# bicycle stand



## marshall m (Jan 13, 2013)

I have had this old bicycle stand in my shed for years


----------



## marshall m (Jan 13, 2013)




----------



## marshall m (Jan 13, 2013)




----------



## tommydale1950 (Jan 13, 2013)

*stand*

what do you want fot it ? thanks


----------



## walter branche (Jan 13, 2013)

*stand*

i will buy the stand,let me know where to send the money ,, walter branche


----------



## marshall m (Jan 13, 2013)

I have not got a clue to what it is worth.


----------



## tommydale1950 (Jan 13, 2013)

*stand*



marshall m said:


> I have not got a clue to what it is worth.




pm sent earlier


----------



## pelletman (Jan 14, 2013)

Based on the latest Copake results probably $4 or 5000.


----------



## jpromo (Jan 14, 2013)

pelletman said:


> Based on the latest Copake results probably $4 or 5000.

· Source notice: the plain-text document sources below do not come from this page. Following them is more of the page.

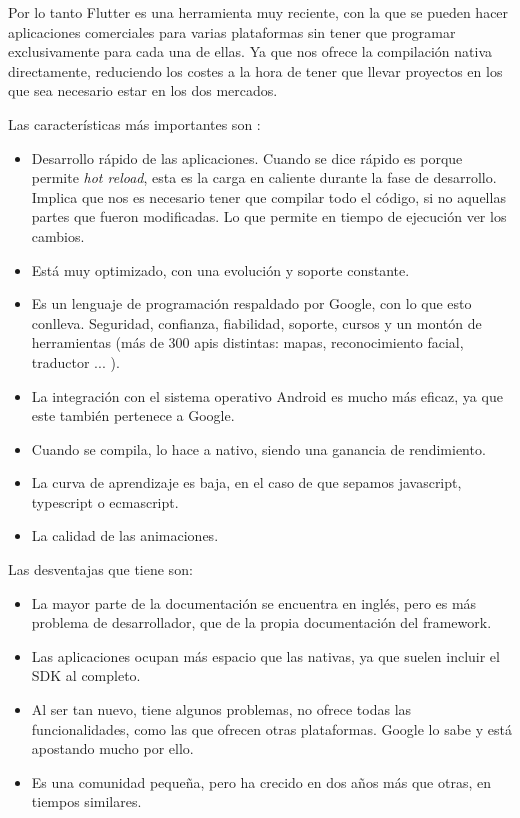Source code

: Por lo tanto Flutter es una herramienta muy reciente, con la que se pueden hacer aplicaciones comerciales para varias plataformas sin tener que programar exclusivamente para cada una de ellas. Ya que nos ofrece la compilación nativa directamente, reduciendo los costes a la hora de tener que llevar proyectos en los que sea necesario estar en los dos mercados.

Las características más importantes son : 

\begin{itemize}
	\item Desarrollo rápido de las aplicaciones. Cuando se dice rápido es porque permite \emph{hot reload}, esta es la carga en caliente durante la fase de desarrollo. Implica que nos es necesario tener que compilar todo el código, si no aquellas partes que fueron modificadas. Lo que permite en tiempo de ejecución ver los cambios.
	\item Está muy optimizado, con una evolución y soporte constante.
	\item Es un lenguaje de programación respaldado por Google, con lo que esto conlleva. Seguridad, confianza, fiabilidad, soporte, cursos y un montón de herramientas (más de 300 apis distintas: mapas, reconocimiento facial, traductor ... ).
	\item La integración con el sistema operativo Android es mucho más eficaz, ya que este también pertenece a Google.
	\item Cuando se compila, lo hace a nativo, siendo una ganancia de rendimiento.
	\item La curva de aprendizaje es baja, en el caso de que sepamos javascript, typescript o ecmascript.
	\item La calidad de las animaciones.
\end{itemize}

Las desventajas que tiene son:
\begin{itemize}
	\item La mayor parte de la documentación se encuentra en inglés, pero es más problema de desarrollador, que de la propia documentación del framework.
	\item Las aplicaciones ocupan más espacio que las nativas, ya que suelen incluir el SDK al completo.
	\item Al ser tan nuevo, tiene algunos problemas, no ofrece todas las funcionalidades, como las que ofrecen otras plataformas. Google lo sabe y está apostando mucho por ello.
	\item Es una comunidad pequeña, pero ha crecido en dos años más que otras, en tiempos similares.
\end{itemize}

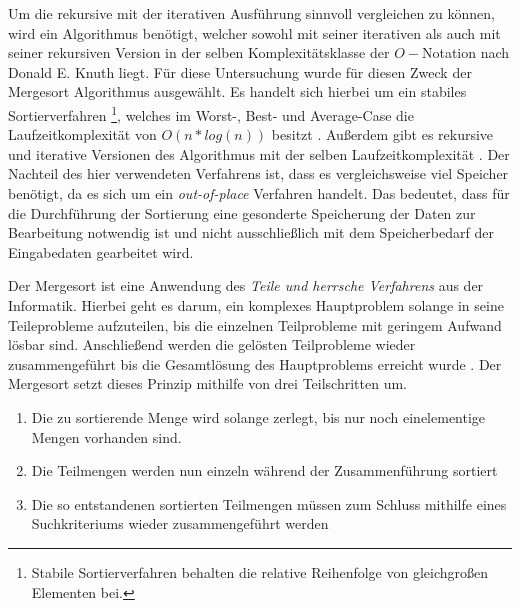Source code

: Um die rekursive mit der iterativen Ausführung  sinnvoll vergleichen zu können, wird ein Algorithmus benötigt, welcher sowohl mit seiner iterativen als auch mit seiner rekursiven Version in der selben Komplexitätsklasse  der $O-$Notation nach  Donald E. Knuth liegt. Für diese Untersuchung wurde für diesen Zweck der Mergesort Algorithmus ausgewählt. Es handelt sich hierbei um ein stabiles Sortierverfahren \footnote{Stabile Sortierverfahren behalten die relative Reihenfolge von gleichgroßen Elementen bei.}, welches im Worst-, Best- und Average-Case die Laufzeitkomplexität von $O(n*log(n))$ besitzt \cite[96]{AlgorithmenDatenstrukturen}. Außerdem gibt es rekursive und iterative Versionen des Algorithmus mit der selben Laufzeitkomplexität \cite[134 f.]{AlgorithmenJurgen}. Der Nachteil des hier verwendeten Verfahrens ist, dass es vergleichsweise viel Speicher benötigt, da es sich um ein \emph{out-of-place} Verfahren handelt. Das bedeutet, dass für die Durchführung der Sortierung eine gesonderte Speicherung der Daten zur Bearbeitung notwendig ist und nicht ausschließlich mit dem Speicherbedarf der Eingabedaten gearbeitet wird.

Der Mergesort ist eine Anwendung des \emph{Teile und herrsche Verfahrens} aus der Informatik. Hierbei geht es darum, ein komplexes Hauptproblem solange in seine Teileprobleme aufzuteilen, bis die einzelnen Teilprobleme mit geringem Aufwand lösbar sind. Anschließend werden die gelösten Teilprobleme wieder zusammengeführt bis die Gesamtlösung des Hauptproblems erreicht wurde \cite[9]{AlgorithmenDatenstrukturen}. Der Mergesort setzt dieses Prinzip mithilfe von drei Teilschritten um.
\begin{enumerate}
\item Die zu sortierende Menge wird solange zerlegt, bis nur noch einelementige Mengen vorhanden sind.
\item Die Teilmengen werden nun einzeln während der Zusammenführung sortiert
\item Die so entstandenen sortierten Teilmengen müssen zum Schluss mithilfe eines Suchkriteriums wieder zusammengeführt werden 
\end{enumerate}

Woah, move that decimal. The Copake ones were more elaborate but supposedly reproduction for 450$ at full market retail. Walter would know a fair offer, I'm sure.


----------



## pelletman (Jan 14, 2013)

This is a much nicer stand than the reproductions that sold at Copake.


----------



## bike (Jan 14, 2013)

*Funny*



pelletman said:


> This is a much nicer stand than the reproductions that sold at Copake.




they guy who MADE those stands could not get as much as copake got- you cannot expect to duplicate their results for the most part- the Bicycle Musem of America most likely will not buy from you but loves to bid and bid high


----------



## marshall m (Jan 31, 2013)

I have been offered £40 for it, so i may as well keep it. cheers.


----------